Early Life

(Renaissance Biographies, Revised Edition)

Nostradamus was born Michel Notredame (or Nostredame, the Provençal spelling) near the end of 1503 in St. Rémy de Provence in southern France. Although he would later claim that his father and grandfather were physicians, it appears more likely that they were in fact prosperous grain merchants. What is certain is that the family had recently converted from Judaism to Christianity and dropped its original name in order to remain in Catholic France.

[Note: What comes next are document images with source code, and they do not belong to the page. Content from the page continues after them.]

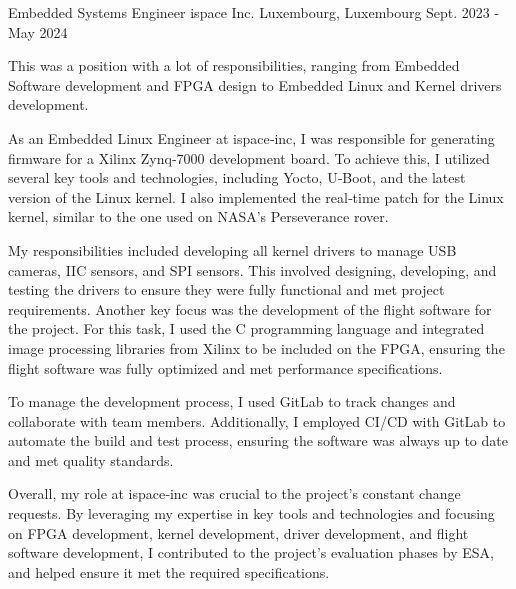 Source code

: \begin{cventries}
  \cventry
    {Embedded Systems Engineer} %
    {ispace Inc.} %
    {Luxembourg, Luxembourg} %
    {Sept. 2023 - May 2024} %
    {
        \begin{cvitems} %
            \item {This was a position with a lot of responsibilities, ranging from Embedded Software development and FPGA design to Embedded Linux and Kernel drivers development.}
            \item {As an Embedded Linux Engineer at ispace‑inc, I was responsible for generating firmware for a Xilinx Zynq‑7000 development board. To achieve this, I utilized several key tools and technologies, including Yocto, U‑Boot, and the latest version of the Linux kernel. I also implemented the real‑time patch for the Linux kernel, similar to the one used on NASA’s Perseverance rover.}
            \item {My responsibilities included developing all kernel drivers to manage USB cameras, IIC sensors, and SPI sensors. This involved designing, developing, and testing the drivers to ensure they were fully functional and met project requirements. Another key focus was the development of the flight software for the project. For this task, I used the C programming language and integrated image processing libraries from Xilinx to be included on the FPGA, ensuring the flight software was fully optimized and met performance specifications.}
            \item {To manage the development process, I used GitLab to track changes and collaborate with team members. Additionally, I employed CI/CD with GitLab to automate the build and test process, ensuring the software was always up to date and met quality standards.}
            \item {Overall, my role at ispace‑inc was crucial to the project’s constant change requests. By leveraging my expertise in key tools and technologies and focusing on FPGA development, kernel development, driver development, and flight software development, I contributed to the project’s evaluation phases by ESA, and helped ensure it met the required specifications.}
        \end{cvitems}
    }


\end{cventries}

The young Michel received his earliest education from his grandfathers, who found him a promising student. He was then able to continue his studies at two nearby cities renowned for their intellectual and cultural life, Avignon and Montpellier. Michel began secondary school at the former in 1517, where the prescribed course of study included grammar, rhetoric, logic, music, mathematics, and astronomy (which encompassed astrology as well). At the time, Avignon was under direct control of the Catholic Church; there, as in all seats of learning, classes were taught in Latin.

Michel went on to study medicine at the University of Montpellier in 1522, where once again astrology played a role alongside such subjects as anatomy and surgery. Tradition has it that he concentrated upon pharmacology and various methods of treating the plague. When he was graduated in 1525 at the age of twenty-two, he followed the custom of signaling his accomplishment by Latinizing his last name, thus adopting the form by which he is best known today.

Life’s Work

(Renaissance Biographies, Revised Edition)

Nostradamus (as he would henceforth be known) was now fully qualified to practice medicine, and did so for several years, but he undertook further study and teaching at the University of Montpellier, from which he received an advanced medical degree. He eventually apprenticed himself to eminent physician and scholar Jules-César Scaliger of Agen in 1532. Soon afterward he married, and the couple bore two children.

However, Nostradamus’ family were to die of the plague in 1537 while he was traveling to treat other victims. He subsequently quarreled with the notoriously irascible Scaliger and was accused of making heretical remarks, events that were to lead to his quitting Agen. After ten more years of travel, practice, and teaching in France and Italy, Nostradamus met and married Anna Ponce Gemelle of Salon de Provence, a town not far from his birthplace. The couple eventually produced six children.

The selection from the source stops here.